Christians using lamentable tact?

‘So, Scientology, you may have won THIS battle, but the million-year war for earth has just begun!’ This statement is not from the BBC, Panorama or journalist John Sweeney. It’s a pity really. It is, however, from an old official press-statement written by Trey Parker and Matt Stone, creators of cult TV series South Park. It proves (along with further statements asserting that Scientology would ‘NOT stop us from keeping Thetans forever trapped in your pitiful man-bodies’) that Parker and Stone are comic geniuses publicly lampooning Scientology’s embarrassingly sci-fi roots, but more importantly that they apparently know no fear. So that’s two things Panorama does not have in common with South Park. Actually there’s probably more.

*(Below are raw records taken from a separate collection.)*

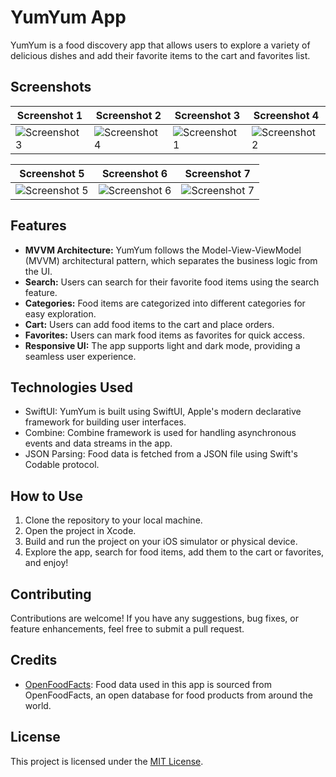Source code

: # YumYum App


YumYum is a food discovery app that allows users to explore a variety of delicious dishes and add their favorite items to the cart and favorites list.

## Screenshots


| Screenshot 1                                    | Screenshot 2                                    | Screenshot 3                                    | Screenshot 4                                    |
|-------------------------------------------------|-------------------------------------------------|-------------------------------------------------|-------------------------------------------------|
| ![Screenshot 3](https://github.com/fahad0samara/swift-YumYum/assets/90055525/a756b4ed-ef87-41f0-b31f-4aeed2c3ea65) | ![Screenshot 4](https://github.com/fahad0samara/swift-YumYum/assets/90055525/cdcb4052-d095-401b-b186-62de32b5ef44) |  ![Screenshot 1](https://github.com/fahad0samara/swift-YumYum/assets/90055525/c7bf04a1-e18c-41f5-b1a6-41186cef7c93) | ![Screenshot 2](https://github.com/fahad0samara/swift-YumYum/assets/90055525/a4d1023d-1814-4e22-a7d4-ac8b09f68f6a) | ![Screenshot 3](https://github.com/fahad0samara/swift-YumYum/assets/90055525/a756b4ed-ef87-41f0-b31f-4aeed2c3ea65) | ![Screenshot 4](https://github.com/fahad0samara/swift-YumYum/assets/90055525/cdcb4052-d095-401b-b186-62de32b5ef44) 

| Screenshot 5                                    | Screenshot 6                                    | Screenshot 7                                    |
|-------------------------------------------------|-------------------------------------------------|-------------------------------------------------|
| ![Screenshot 5](https://github.com/fahad0samara/swift-YumYum/assets/90055525/5dbbd444-2768-4259-8400-9363c0b34e2e) | ![Screenshot 6](https://github.com/fahad0samara/swift-YumYum/assets/90055525/ed73368d-2e5e-4e66-99cd-47e965ae55c3) | ![Screenshot 7](https://github.com/fahad0samara/swift-YumYum/assets/90055525/40a779ba-44a1-449e-8a3c-efabd00a199c) |





## Features

- **MVVM Architecture:** YumYum follows the Model-View-ViewModel (MVVM) architectural pattern, which separates the business logic from the UI.
- **Search:** Users can search for their favorite food items using the search feature.
- **Categories:** Food items are categorized into different categories for easy exploration.
- **Cart:** Users can add food items to the cart and place orders.
- **Favorites:** Users can mark food items as favorites for quick access.
- **Responsive UI:** The app supports light and dark mode, providing a seamless user experience.

## Technologies Used

- SwiftUI: YumYum is built using SwiftUI, Apple's modern declarative framework for building user interfaces.
- Combine: Combine framework is used for handling asynchronous events and data streams in the app.
- JSON Parsing: Food data is fetched from a JSON file using Swift's Codable protocol.

## How to Use

1. Clone the repository to your local machine.
2. Open the project in Xcode.
3. Build and run the project on your iOS simulator or physical device.
4. Explore the app, search for food items, add them to the cart or favorites, and enjoy!

## Contributing

Contributions are welcome! If you have any suggestions, bug fixes, or feature enhancements, feel free to submit a pull request.

## Credits

- [OpenFoodFacts](https://world.openfoodfacts.org/): Food data used in this app is sourced from OpenFoodFacts, an open database for food products from around the world.

## License

This project is licensed under the [MIT License](LICENSE).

News last week revealed that Panorama had to edit its investigation into the controversial ‘church’ after John Sweeney lost his cool during an interview and Scientologists posted video of it on the internet. The episode is destined, I think, to enjoy cult popularity. Not just because it’s fun to get the ‘c’ word so detested by Scientologists into an internet-searchable document without actually referring to their ‘church’ as such, but because it prompted so much discussion that it was hard to find sanctuary (‘Sanctuary’ was a hit song by The Cult. Just thought you’d like to know).

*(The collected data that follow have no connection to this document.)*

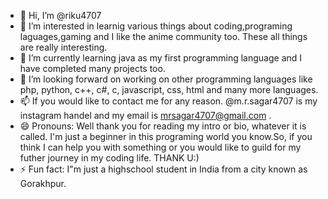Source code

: - 👋 Hi, I’m @riku4707
- 👀 I’m interested in learnig various things about coding,programing laguages,gaming and I like the anime community too. These all things are really interesting. 
- 🌱 I’m currently learning java as my first programming language and I have completed many projects too.
- 💞️ I’m looking forward on working on other programming languages like php, python, c++, c#, c, javascript, css, html and many more languages.
- 📫 If you would like to contact me for any reason. @m.r.sagar4707 is my instagram handel and my email is mrsagar4707@gmail.com .
- 😄 Pronouns: Well thank you for reading my intro or bio, whatever it is called. I'm just a beginner in this programing world you know.So, if you think I can help you with something or you would like to guild for my futher journey in my coding life. THANK U:)
- ⚡ Fun fact: I"m just a highschool student in India from a city known as Gorakhpur.

<!---
riku4707/riku4707 is a ✨ special ✨ repository because its `README.md` (this file) appears on your GitHub profile.
You can click the Preview link to take a look at your changes.
--->
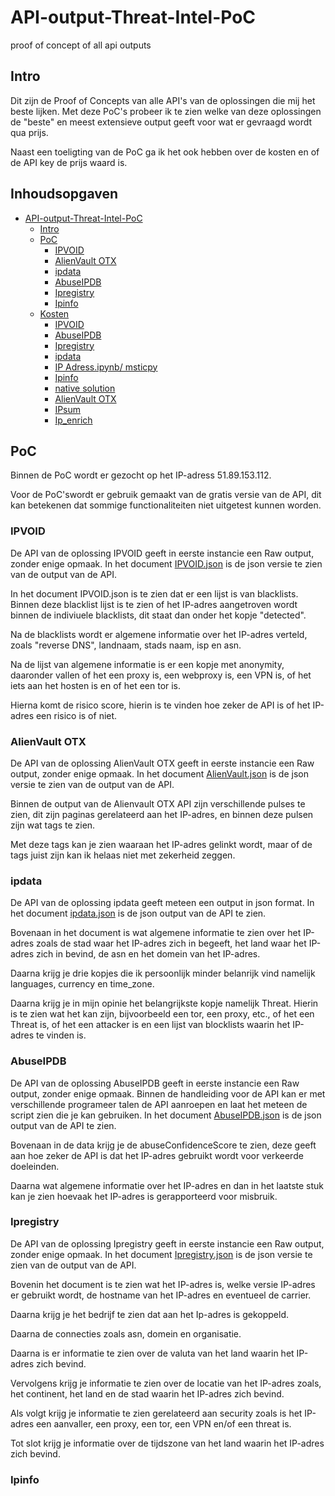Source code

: # API-output-Threat-Intel-PoC
proof of concept of all api outputs

## Intro
Dit zijn de Proof of Concepts van alle API's van de oplossingen die mij het beste lijken.
Met deze PoC's probeer ik te zien welke van deze oplossingen de "beste" en meest extensieve output geeft voor wat er gevraagd wordt qua prijs.

Naast een toeligting van de PoC ga ik het ook hebben over de kosten en of de API key de prijs waard is.

## Inhoudsopgaven
- [API-output-Threat-Intel-PoC](#API-output-Threat-Intel-PoC)
  - [Intro](#Intro)
  - [PoC](#PoC)
    - [IPVOID](#IPVOID)
    - [AlienVault OTX](#AlienVault-OTX)
    - [ipdata](#ipdata)
    - [AbuseIPDB](#AbuseIPDB)
    - [Ipregistry](#Ipregistry)
    - [Ipinfo](#Ipinfo)
  - [Kosten](#Kosten)
    - [IPVOID](#IPVOID)
    - [AbuseIPDB](#AbuseIPDB)
    - [Ipregistry](#Ipregistry)
    - [ipdata](#ipdata)
    - [IP Adress.ipynb/ msticpy](#IP-Adress.ipynb/-msticpy)
    - [Ipinfo](#Ipinfo)
    - [native solution](#native-solution)
    - [AlienVault OTX](#AlienVault-OTX)
    - [IPsum](#IPsum)
    - [Ip_enrich](#Ip_enrich)

## PoC
Binnen de PoC wordt er gezocht op het IP-adress 51.89.153.112.

Voor de PoC'swordt er gebruik gemaakt van de gratis versie van de API, dit kan betekenen dat sommige functionaliteiten niet uitgetest kunnen worden.

### IPVOID
De API van de oplossing IPVOID geeft in eerste instancie een Raw output, zonder enige opmaak.
In het document [IPVOID.json](IPVOID.json) is de json versie te zien van de output van de API.

In het document IPVOID.json is te zien dat er een lijst is van blacklists.
Binnen deze blacklist lijst is te zien of het IP-adres aangetroven wordt binnen de indiviuele blacklists, dit staat dan onder het kopje "detected".

Na de blacklists wordt er algemene informatie over het IP-adres verteld, zoals "reverse DNS", landnaam, stads naam, isp en asn.

Na de lijst van algemene informatie is er een kopje met anonymity, daaronder vallen of het een proxy is, een webproxy is, een VPN is, of het iets aan het hosten is en of het een tor is.

Hierna komt de risico score, hierin is te vinden hoe zeker de API is of het IP-adres een risico is of niet.

### AlienVault OTX
De API van de oplossing AlienVault OTX geeft in eerste instancie een Raw output, zonder enige opmaak.
In het document [AlienVault.json](Alienvault.json) is de json versie te zien van de output van de API.

Binnen de output van de Alienvault OTX API zijn verschillende pulses te zien, dit zijn paginas gerelateerd aan het IP-adres, en binnen deze pulsen zijn wat tags te zien.

Met deze tags kan je zien waaraan het IP-adres gelinkt wordt, maar of de tags juist zijn kan ik helaas niet met zekerheid zeggen.

### ipdata
De API van de oplossing ipdata geeft meteen een output in json format.
In het document [ipdata.json](ipdata.json) is de json output van de API te zien.

Bovenaan in het document is wat algemene informatie te zien over het IP-adres zoals de stad waar het IP-adres zich in begeeft, het land waar het IP-adres zich in bevind, de asn en het domein van het IP-adres.

Daarna krijg je drie kopjes die ik persoonlijk minder belanrijk vind namelijk languages, currency en time_zone.

Daarna krijg je in mijn opinie het belangrijkste kopje namelijk Threat. Hierin is te zien wat het kan zijn, bijvoorbeeld een tor, een proxy, etc., of het een Threat is, of het een attacker is en een lijst van blocklists waarin het IP-adres te vinden is.

### AbuseIPDB
De API van de oplossing AbuseIPDB geeft in eerste instancie een Raw output, zonder enige opmaak.
Binnen de handleiding voor de API kan er met verschillende programeer talen de API aanroepen en laat het meteen de script zien die je kan gebruiken.
In het document [AbuseIPDB.json](AbuseIPDB.json) is de json output van de API te zien.

Bovenaan in de data krijg je de abuseConfidenceScore te zien, deze geeft aan hoe zeker de API is dat het IP-adres gebruikt wordt voor verkeerde doeleinden.

Daarna wat algemene informatie over het IP-adres en dan in het laatste stuk kan je zien hoevaak het IP-adres is gerapporteerd voor misbruik.

### Ipregistry
De API van de oplossing Ipregistry geeft in eerste instancie een Raw output, zonder enige opmaak.
In het document [Ipregistry.json](Ipregistry.json) is de json versie te zien van de output van de API.

Bovenin het document is te zien wat het IP-adres is, welke versie IP-adres er gebruikt wordt, de hostname van het IP-adres en eventueel de carrier.

Daarna krijg je het bedrijf te zien dat aan het Ip-adres is gekoppeld.

Daarna de connecties zoals asn, domein en organisatie.

Daarna is er informatie te zien over de valuta van het land waarin het IP-adres zich bevind.

Vervolgens krijg je informatie te zien over de locatie van het IP-adres zoals, het continent, het land en de stad waarin het IP-adres zich bevind.

Als volgt krijg je informatie te zien gerelateerd aan security zoals is het IP-adres een aanvaller, een proxy, een tor, een VPN en/of een threat is.

Tot slot krijg je informatie over de tijdszone van het land waarin het IP-adres zich bevind.

### Ipinfo
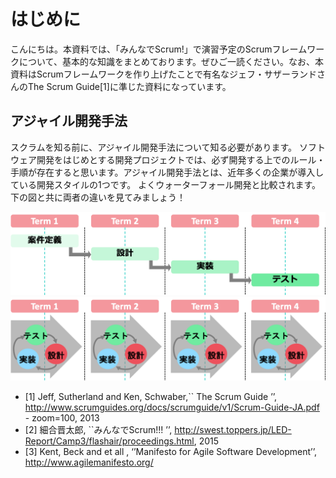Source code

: # はじめに
こんにちは。本資料では、「みんなでScrum!」で演習予定のScrumフレームワークについて、基本的な知識をまとめております。ぜひご一読ください。なお、本資料はScrumフレームワークを作り上げたことで有名なジェフ・サザーランドさんのThe Scrum Guide[1]に準じた資料になっています。

## アジャイル開発手法

スクラムを知る前に、アジャイル開発手法について知る必要があります。
ソフトウェア開発をはじめとする開発プロジェクトでは、必ず開発する上でのルール・手順が存在すると思います。アジャイル開発手法とは、近年多くの企業が導入している開発スタイルの1つです。
よくウォーターフォール開発と比較されます。下の図と共に両者の違いを見てみましょう！

<img src="../pic/waterfall.png"></img>
<img src="../pic/agile.png"></img>


- [1]	Jeff, Sutherland and Ken, Schwaber,`` The Scrum Guide ’’, http://www.scrumguides.org/docs/scrumguide/v1/Scrum-Guide-JA.pdf - zoom=100, 2013
- [2]	細合晋太郎, ``みんなでScrum!!! ’’, http://swest.toppers.jp/LED-Report/Camp3/flashair/proceedings.html, 2015
- [3]	Kent, Beck and et all , ‘’Manifesto for Agile Software Development’’, http://www.agilemanifesto.org/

Now I’ve never been a fan of Scientology (Westboro Baptist, where are you when you could make yourselves useful?). Speaking purely objectively, I find it creepy. Founder L Ron Hubbard, according to The Independent, once addressed a convention of writers, saying:’ If a man really wants to make a million dollars he should start his own religion.’ Four years later he apparently started Scientology. Its understandable that Panorama wanted to investigate it.

Commentators spoke of journalistic freedom and the rest of us about how scary the ‘church’ is. Apparently it breaks up families and friends, but then Jesus said he came to bring a sword and would do the same. It is litigious (Dear Church of Scientology, please don’t sue me for saying that…), paranoid and defensive, but have you seen some of the Christians out there? Ever been to a book-burning, signed a petition against a new mosque or campaigned outside a dirty movie?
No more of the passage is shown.